Fin juillet 2022, la ministre flamande de la Mobilité (Lydia Peeters, Open-VLD) annonçait qu’une option de réaménagement avait été retenue quant au ring nord [1]. Une partie du tronçon concerné sera élargie entre l’échangeur R0/E40 (vers Ostende) et l’A12 (dite autoroute d’Anvers) et une autre, dans la zone de Zaventem, dédoublée juste avant l’échangeur R0/E40 (vers Liège).
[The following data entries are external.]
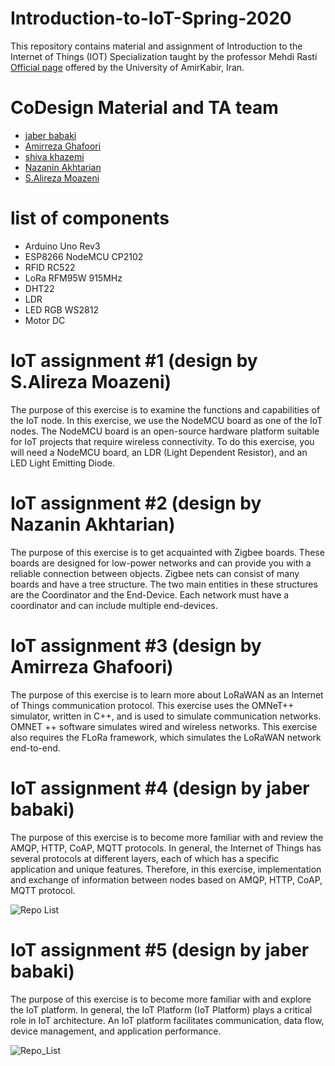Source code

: # Introduction-to-IoT-Spring-2020
This repository contains material and  assignment of  Introduction to the Internet of Things (IOT) Specialization taught by the professor Mehdi Rasti [Official page](https://aut.ac.ir/cv/2423/Mehdi-Rasti?slc_lang=en&&cv=2423&mod=scv) offered by the University of AmirKabir, Iran.

# CoDesign Material and TA team
* [jaber babaki](https://github.com/JaberBabaki)
* [Amirreza Ghafoori](https://github.com/AmirrezaGhafoori)
* [shiva khazemi](https://github.com/Shiva-KT)
* [Nazanin Akhtarian](https://github.com/nazanin97)
* [S.Alireza Moazeni](https://github.com/amoazeni75)


# list of components
* Arduino Uno Rev3
* ESP8266 NodeMCU CP2102
* RFID RC522 
* LoRa RFM95W 915MHz
* DHT22
* LDR
* LED RGB WS2812
* Motor DC

# IoT assignment #1 (design by S.Alireza Moazeni)
The purpose of this exercise is to examine the functions and capabilities of the IoT node. In this exercise, we use the NodeMCU board as one of the IoT nodes. The NodeMCU board is an open-source hardware platform suitable for IoT projects that require wireless connectivity.
To do this exercise, you will need a NodeMCU board, an LDR (Light Dependent Resistor), and an LED Light Emitting Diode.

# IoT assignment #2 (design by Nazanin Akhtarian)
The purpose of this exercise is to get acquainted with Zigbee boards. These boards are designed for low-power networks and can provide you with a reliable connection between objects. Zigbee nets can consist of many boards and have a tree structure. The two main entities in these structures are the Coordinator and the End-Device. Each network must have a coordinator and can include multiple end-devices.

# IoT assignment #3 (design by Amirreza Ghafoori)
The purpose of this exercise is to learn more about LoRaWAN as an Internet of Things communication protocol. This exercise uses the OMNeT++ simulator, written in C++, and is used to simulate communication networks. OMNET ++ software simulates wired and wireless networks. This exercise also requires the FLoRa framework, which simulates the LoRaWAN network end-to-end.

# IoT assignment #4 (design by jaber babaki)
The purpose of this exercise is to become more familiar with and review the AMQP, HTTP, CoAP, MQTT protocols. In general, the Internet of Things has several protocols at different layers, each of which has a specific application and unique features. Therefore, in this exercise, implementation and exchange of information between nodes based on AMQP, HTTP, CoAP, MQTT protocol.


![Repo List](https://github.com/JaberBabaki/Introduction-to-IoT-Spring-2020/blob/master/Assignment-04/2021-03-01_234113.jpg)

# IoT assignment #5 (design by jaber babaki)
The purpose of this exercise is to become more familiar with and explore the IoT platform. In general, the IoT Platform (IoT Platform) plays a critical role in IoT architecture. An IoT platform facilitates communication, data flow, device management, and application performance.

![Repo_List](https://github.com/JaberBabaki/Introduction-to-IoT-Spring-2020/blob/master/Assignment-05/2021-03-02_121945.jpg)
Alors qu’en juillet 2021 le gouvernement bruxellois s’était fendu d’un communiqué très critique envers les trois options d’aménagement en lice et la méthodologie retenue [2], il n’a cette fois pas réagi de manière collégiale.
Retour sur un projet quasi vingtenaire
Cet élargissement, certes partiel, n’est pas une surprise. D’une part, la décision formelle d’intervenir sur le R0, qui date d’un conseil des ministres tenu en 2013, évoque explicitement un élargissement. D’autre part, parmi les trois alternatives encore en lice avant l’annonce de la ministre, même l’option qualifiée de « light » prévoyait par endroit une bande de circulation supplémentaire.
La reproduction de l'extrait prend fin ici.